- What the task requires
Below are the records; give again exactly the line with "I decided to", the line with "<!-- Title -->", and each line that lies between them, and nothing besides.

Saved entries
+ + +

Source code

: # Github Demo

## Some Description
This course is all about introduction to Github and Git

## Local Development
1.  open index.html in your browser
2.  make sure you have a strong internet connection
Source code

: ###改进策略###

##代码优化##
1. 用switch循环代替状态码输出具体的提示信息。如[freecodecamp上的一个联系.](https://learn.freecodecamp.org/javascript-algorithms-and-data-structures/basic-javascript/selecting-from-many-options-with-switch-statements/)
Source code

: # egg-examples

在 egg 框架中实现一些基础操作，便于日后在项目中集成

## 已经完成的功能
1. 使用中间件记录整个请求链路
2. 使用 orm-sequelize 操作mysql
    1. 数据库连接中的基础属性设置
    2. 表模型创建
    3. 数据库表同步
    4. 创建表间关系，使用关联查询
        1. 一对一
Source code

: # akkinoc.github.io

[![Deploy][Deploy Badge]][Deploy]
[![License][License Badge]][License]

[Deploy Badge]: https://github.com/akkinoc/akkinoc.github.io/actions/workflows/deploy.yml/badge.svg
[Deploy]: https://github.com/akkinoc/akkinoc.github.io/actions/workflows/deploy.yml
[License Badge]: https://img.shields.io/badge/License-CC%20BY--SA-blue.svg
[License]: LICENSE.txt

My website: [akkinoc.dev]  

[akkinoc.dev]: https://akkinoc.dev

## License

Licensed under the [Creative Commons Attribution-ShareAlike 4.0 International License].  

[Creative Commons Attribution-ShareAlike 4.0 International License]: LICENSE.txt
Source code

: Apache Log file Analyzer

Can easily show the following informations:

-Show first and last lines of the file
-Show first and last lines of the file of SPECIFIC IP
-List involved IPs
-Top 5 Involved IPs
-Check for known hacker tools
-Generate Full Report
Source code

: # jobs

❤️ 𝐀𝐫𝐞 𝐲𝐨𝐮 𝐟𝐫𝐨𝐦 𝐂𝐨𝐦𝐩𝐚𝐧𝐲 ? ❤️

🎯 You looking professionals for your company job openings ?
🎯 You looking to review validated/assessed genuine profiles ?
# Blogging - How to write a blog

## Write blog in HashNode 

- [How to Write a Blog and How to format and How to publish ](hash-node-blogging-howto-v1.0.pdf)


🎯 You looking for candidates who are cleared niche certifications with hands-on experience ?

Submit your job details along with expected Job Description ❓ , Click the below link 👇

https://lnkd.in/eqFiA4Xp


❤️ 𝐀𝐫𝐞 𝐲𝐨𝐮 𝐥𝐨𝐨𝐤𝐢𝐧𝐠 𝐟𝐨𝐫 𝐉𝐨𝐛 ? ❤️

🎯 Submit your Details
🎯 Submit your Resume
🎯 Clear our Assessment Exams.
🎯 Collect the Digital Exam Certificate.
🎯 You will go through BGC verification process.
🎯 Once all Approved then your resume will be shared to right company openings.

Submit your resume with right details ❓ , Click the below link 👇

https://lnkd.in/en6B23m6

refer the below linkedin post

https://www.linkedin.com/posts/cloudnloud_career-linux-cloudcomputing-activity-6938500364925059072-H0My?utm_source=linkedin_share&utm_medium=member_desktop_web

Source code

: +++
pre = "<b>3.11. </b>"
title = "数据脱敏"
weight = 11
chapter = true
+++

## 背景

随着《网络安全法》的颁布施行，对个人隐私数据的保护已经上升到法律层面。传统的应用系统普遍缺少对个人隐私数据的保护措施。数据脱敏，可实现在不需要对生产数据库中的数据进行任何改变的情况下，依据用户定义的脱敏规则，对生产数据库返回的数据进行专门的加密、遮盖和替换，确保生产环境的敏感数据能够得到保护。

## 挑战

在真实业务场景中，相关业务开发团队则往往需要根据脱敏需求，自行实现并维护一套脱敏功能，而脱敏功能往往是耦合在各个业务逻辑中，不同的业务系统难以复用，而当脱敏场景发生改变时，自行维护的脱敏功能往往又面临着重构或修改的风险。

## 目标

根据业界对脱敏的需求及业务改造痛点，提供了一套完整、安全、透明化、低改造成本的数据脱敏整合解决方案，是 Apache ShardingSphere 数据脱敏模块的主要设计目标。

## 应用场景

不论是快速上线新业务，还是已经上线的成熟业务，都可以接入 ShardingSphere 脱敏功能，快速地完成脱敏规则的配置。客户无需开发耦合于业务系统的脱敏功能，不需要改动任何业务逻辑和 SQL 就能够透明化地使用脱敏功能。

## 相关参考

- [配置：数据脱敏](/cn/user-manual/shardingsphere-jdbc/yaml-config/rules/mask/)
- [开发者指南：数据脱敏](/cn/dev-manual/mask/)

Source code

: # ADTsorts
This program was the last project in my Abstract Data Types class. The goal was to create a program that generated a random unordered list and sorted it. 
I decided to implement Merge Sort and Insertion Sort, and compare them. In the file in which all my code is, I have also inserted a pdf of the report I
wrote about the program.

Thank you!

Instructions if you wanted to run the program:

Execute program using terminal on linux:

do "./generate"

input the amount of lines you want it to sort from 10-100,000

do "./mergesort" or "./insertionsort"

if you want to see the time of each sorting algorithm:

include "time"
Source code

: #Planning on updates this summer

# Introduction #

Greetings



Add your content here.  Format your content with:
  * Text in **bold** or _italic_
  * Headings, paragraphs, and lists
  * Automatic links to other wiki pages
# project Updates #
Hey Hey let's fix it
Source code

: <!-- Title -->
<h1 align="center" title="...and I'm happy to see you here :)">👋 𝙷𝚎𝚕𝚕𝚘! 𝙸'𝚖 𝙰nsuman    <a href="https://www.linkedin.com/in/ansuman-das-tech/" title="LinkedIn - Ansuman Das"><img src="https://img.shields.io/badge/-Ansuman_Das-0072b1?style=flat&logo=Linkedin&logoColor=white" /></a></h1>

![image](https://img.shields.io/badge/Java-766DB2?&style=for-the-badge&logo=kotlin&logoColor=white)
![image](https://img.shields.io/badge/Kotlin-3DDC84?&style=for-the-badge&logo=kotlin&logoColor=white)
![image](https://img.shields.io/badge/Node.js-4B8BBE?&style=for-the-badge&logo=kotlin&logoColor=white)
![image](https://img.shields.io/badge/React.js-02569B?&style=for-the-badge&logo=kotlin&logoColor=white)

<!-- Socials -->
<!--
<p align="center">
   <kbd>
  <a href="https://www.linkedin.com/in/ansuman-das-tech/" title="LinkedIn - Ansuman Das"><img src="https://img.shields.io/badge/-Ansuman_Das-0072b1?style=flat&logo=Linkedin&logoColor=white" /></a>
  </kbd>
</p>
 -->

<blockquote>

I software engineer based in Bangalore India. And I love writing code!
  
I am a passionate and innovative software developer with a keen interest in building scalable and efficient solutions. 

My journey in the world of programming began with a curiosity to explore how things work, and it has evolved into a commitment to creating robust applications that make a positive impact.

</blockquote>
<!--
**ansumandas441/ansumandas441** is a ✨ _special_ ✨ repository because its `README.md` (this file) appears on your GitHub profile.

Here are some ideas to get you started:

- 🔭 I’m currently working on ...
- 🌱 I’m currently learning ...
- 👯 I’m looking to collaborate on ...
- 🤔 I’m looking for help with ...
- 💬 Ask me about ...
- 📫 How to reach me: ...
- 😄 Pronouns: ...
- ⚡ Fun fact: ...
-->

+ + +

- Output for this task
I decided to implement Merge Sort and Insertion Sort, and compare them. In the file in which all my code is, I have also inserted a pdf of the report I
wrote about the program.

Thank you!

Instructions if you wanted to run the program:

Execute program using terminal on linux:

do "./generate"

input the amount of lines you want it to sort from 10-100,000

do "./mergesort" or "./insertionsort"

if you want to see the time of each sorting algorithm:

include "time"
Source code

: #Planning on updates this summer

# Introduction #

Greetings



Add your content here.  Format your content with:
  * Text in **bold** or _italic_
  * Headings, paragraphs, and lists
  * Automatic links to other wiki pages
# project Updates #
Hey Hey let's fix it
Source code

: <!-- Title -->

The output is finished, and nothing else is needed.